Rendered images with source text

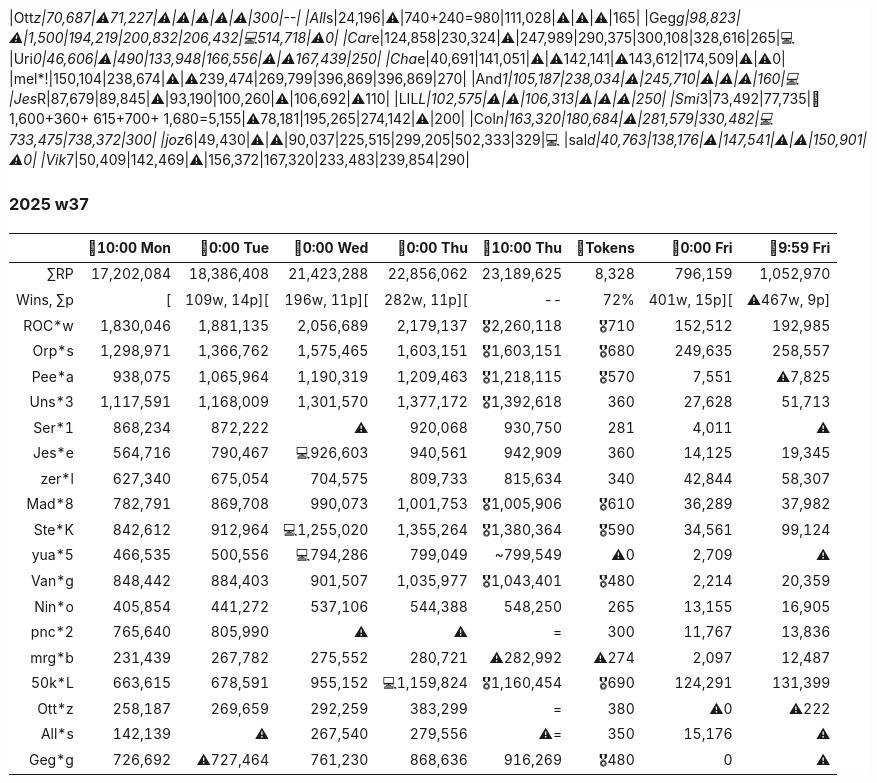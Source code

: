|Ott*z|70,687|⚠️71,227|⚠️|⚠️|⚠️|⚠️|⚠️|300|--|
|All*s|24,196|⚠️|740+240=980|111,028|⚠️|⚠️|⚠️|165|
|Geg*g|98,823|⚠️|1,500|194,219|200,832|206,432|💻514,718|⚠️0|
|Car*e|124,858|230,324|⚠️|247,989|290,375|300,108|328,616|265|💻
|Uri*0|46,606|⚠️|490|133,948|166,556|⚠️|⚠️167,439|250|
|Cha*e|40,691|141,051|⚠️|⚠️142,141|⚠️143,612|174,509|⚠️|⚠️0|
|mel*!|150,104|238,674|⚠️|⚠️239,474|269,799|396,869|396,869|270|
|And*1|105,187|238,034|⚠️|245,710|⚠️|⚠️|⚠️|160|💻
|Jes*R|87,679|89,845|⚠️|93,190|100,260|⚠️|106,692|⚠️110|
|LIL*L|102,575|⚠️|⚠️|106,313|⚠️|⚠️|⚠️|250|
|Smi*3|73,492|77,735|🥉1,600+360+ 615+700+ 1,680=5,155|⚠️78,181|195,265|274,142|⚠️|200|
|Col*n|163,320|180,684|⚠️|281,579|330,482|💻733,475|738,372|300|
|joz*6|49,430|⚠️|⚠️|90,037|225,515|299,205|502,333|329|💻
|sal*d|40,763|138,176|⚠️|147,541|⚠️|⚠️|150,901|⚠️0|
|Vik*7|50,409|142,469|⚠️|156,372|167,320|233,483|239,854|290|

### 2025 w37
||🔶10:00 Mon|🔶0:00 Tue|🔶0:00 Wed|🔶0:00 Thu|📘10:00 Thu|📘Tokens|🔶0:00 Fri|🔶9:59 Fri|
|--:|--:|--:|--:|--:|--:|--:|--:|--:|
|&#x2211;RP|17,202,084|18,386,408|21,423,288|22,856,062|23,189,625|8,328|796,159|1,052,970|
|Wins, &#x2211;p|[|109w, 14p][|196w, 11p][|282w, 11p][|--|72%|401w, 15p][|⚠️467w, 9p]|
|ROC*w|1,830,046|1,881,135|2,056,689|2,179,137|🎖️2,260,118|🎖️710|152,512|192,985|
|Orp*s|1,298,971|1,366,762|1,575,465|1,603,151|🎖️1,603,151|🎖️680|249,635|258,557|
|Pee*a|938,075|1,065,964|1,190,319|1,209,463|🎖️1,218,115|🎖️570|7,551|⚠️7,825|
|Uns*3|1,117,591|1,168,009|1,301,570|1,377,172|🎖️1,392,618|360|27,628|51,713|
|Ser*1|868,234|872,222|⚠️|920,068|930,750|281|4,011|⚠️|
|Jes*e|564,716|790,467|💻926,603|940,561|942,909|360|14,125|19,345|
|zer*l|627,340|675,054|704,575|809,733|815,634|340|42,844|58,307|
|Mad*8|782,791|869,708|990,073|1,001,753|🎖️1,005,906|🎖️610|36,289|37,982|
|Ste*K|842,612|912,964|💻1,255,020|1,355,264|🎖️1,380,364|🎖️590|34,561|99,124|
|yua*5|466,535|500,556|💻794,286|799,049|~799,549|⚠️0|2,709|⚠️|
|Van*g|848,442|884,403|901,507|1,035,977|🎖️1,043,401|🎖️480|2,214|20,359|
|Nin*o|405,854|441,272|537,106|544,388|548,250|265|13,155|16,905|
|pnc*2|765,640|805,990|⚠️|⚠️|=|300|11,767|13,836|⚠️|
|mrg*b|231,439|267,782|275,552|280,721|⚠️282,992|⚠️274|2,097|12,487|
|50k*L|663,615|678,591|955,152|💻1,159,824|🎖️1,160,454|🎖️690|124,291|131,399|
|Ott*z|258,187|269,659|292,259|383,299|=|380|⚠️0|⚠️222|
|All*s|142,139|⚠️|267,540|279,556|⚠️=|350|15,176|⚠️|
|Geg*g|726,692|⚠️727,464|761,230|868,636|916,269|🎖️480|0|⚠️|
---
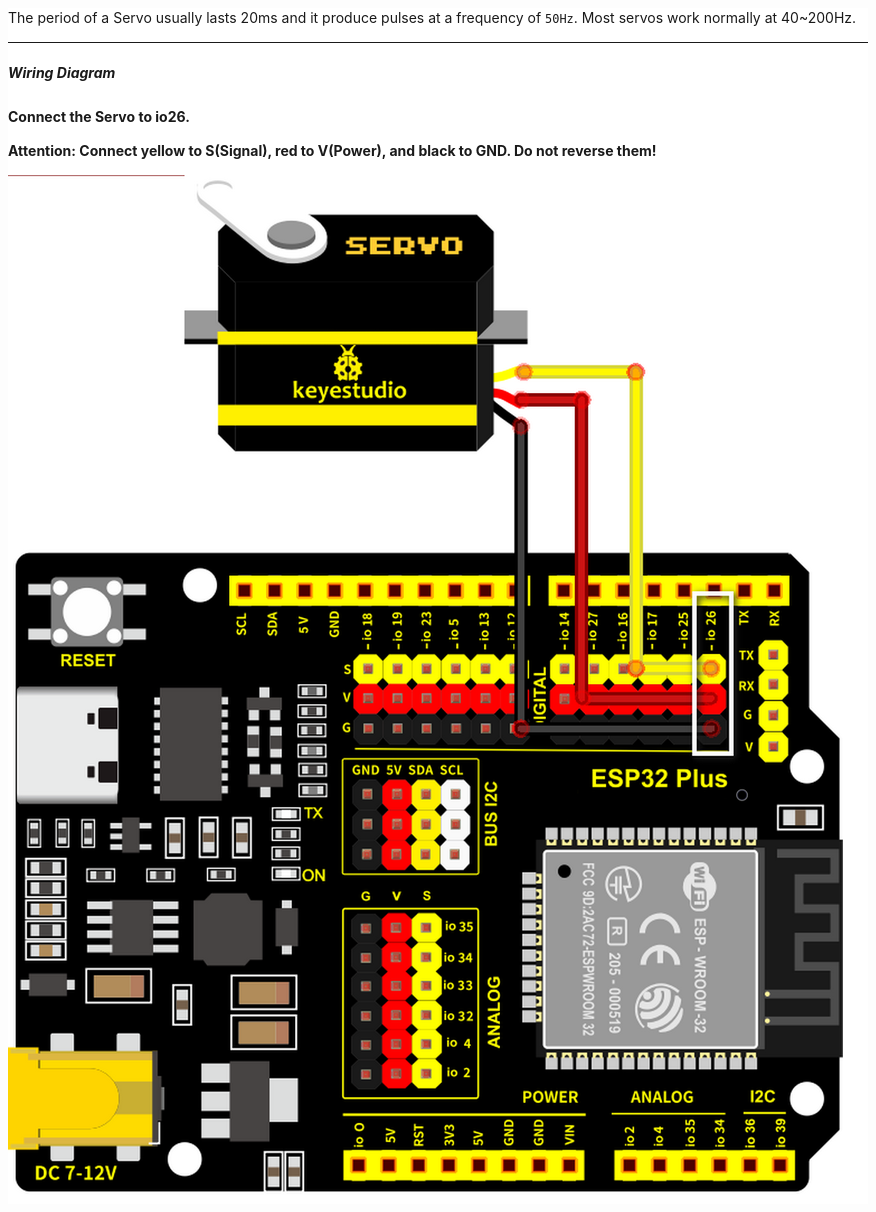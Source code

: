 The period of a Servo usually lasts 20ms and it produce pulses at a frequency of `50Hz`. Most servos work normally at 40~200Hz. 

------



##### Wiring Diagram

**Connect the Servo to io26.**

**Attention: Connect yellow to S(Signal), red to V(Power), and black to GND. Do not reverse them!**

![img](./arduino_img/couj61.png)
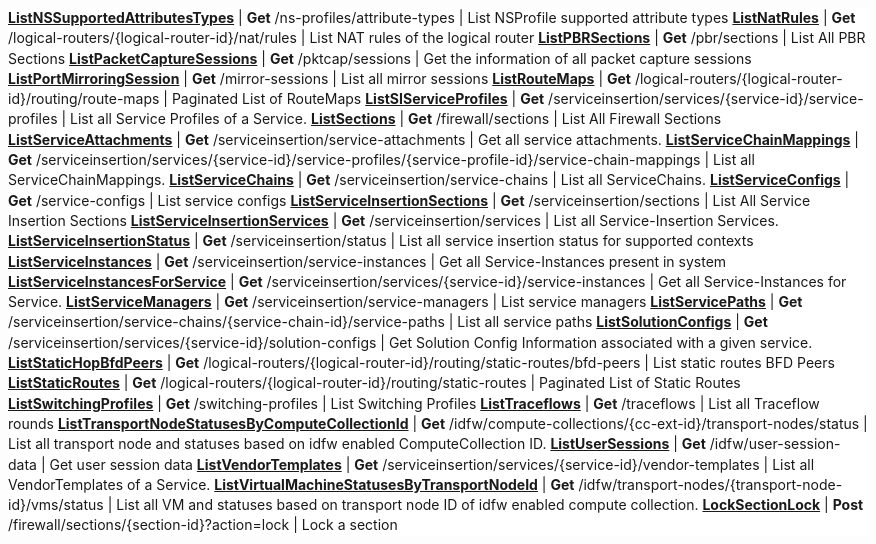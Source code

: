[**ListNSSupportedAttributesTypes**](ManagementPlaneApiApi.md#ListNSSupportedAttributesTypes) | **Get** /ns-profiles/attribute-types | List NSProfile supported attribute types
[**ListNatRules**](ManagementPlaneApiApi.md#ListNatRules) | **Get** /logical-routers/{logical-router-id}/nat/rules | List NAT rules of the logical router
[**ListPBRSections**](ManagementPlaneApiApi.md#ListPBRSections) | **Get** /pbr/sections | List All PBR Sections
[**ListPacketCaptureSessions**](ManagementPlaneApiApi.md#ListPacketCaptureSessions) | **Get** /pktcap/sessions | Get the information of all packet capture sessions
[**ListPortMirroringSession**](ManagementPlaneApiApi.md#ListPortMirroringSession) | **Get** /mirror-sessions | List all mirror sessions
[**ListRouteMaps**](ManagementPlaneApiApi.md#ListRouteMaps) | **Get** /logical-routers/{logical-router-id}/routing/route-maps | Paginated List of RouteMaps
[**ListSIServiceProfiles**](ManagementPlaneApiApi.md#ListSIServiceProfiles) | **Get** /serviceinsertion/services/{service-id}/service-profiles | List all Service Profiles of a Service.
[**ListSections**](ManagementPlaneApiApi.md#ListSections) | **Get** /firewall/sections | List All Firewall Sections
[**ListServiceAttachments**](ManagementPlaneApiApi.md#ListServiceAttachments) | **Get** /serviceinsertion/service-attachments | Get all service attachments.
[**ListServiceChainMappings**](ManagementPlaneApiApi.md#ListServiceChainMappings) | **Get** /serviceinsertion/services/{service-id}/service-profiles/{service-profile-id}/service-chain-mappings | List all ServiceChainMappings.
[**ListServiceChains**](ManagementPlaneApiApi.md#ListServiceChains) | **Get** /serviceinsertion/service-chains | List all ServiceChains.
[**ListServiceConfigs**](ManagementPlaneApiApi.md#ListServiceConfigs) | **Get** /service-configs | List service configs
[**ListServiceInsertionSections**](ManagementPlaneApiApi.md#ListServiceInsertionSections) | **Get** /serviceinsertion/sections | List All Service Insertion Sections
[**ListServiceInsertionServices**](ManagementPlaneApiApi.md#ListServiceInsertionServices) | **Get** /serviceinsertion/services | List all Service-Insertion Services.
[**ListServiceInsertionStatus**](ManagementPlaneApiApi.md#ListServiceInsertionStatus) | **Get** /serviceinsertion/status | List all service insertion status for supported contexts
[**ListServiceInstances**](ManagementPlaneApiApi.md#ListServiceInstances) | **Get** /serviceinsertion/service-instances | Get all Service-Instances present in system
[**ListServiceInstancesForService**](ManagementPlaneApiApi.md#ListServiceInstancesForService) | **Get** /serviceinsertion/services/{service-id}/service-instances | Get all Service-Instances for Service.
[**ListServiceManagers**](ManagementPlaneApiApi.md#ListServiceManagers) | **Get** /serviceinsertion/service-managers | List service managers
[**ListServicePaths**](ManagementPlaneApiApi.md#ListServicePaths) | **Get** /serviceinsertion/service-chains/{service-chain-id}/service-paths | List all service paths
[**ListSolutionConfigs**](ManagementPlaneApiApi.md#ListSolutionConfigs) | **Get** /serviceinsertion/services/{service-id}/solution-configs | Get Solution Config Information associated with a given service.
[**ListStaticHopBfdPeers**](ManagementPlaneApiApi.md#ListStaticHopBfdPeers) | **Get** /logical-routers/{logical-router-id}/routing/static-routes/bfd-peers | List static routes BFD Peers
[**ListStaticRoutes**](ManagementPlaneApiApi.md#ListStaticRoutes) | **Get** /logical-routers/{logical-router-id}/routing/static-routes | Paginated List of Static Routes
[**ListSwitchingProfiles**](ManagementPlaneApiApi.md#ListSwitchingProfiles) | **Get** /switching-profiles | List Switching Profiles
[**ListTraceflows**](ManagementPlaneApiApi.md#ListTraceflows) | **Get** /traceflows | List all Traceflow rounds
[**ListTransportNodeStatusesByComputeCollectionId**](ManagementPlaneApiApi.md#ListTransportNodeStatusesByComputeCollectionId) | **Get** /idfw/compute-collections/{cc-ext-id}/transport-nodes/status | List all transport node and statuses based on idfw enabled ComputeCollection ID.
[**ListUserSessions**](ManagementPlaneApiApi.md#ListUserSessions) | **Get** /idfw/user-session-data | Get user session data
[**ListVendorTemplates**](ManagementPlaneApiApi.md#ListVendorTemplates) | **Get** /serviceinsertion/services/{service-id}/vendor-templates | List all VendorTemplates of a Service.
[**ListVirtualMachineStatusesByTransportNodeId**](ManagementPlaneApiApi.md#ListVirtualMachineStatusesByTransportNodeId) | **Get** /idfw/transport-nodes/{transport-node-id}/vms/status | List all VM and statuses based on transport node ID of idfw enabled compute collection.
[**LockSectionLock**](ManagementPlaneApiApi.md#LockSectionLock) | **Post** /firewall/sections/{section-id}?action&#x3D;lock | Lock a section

EXERCISE INSTRUCTIONS: Among the lines of the preceding data, which ones hold the word "router"? List them.

ANSWER TO THIS EXERCISE:
[**ListNatRules**](ManagementPlaneApiApi.md#ListNatRules) | **Get** /logical-routers/{logical-router-id}/nat/rules | List NAT rules of the logical router
[**ListRouteMaps**](ManagementPlaneApiApi.md#ListRouteMaps) | **Get** /logical-routers/{logical-router-id}/routing/route-maps | Paginated List of RouteMaps
[**ListStaticHopBfdPeers**](ManagementPlaneApiApi.md#ListStaticHopBfdPeers) | **Get** /logical-routers/{logical-router-id}/routing/static-routes/bfd-peers | List static routes BFD Peers
[**ListStaticRoutes**](ManagementPlaneApiApi.md#ListStaticRoutes) | **Get** /logical-routers/{logical-router-id}/routing/static-routes | Paginated List of Static Routes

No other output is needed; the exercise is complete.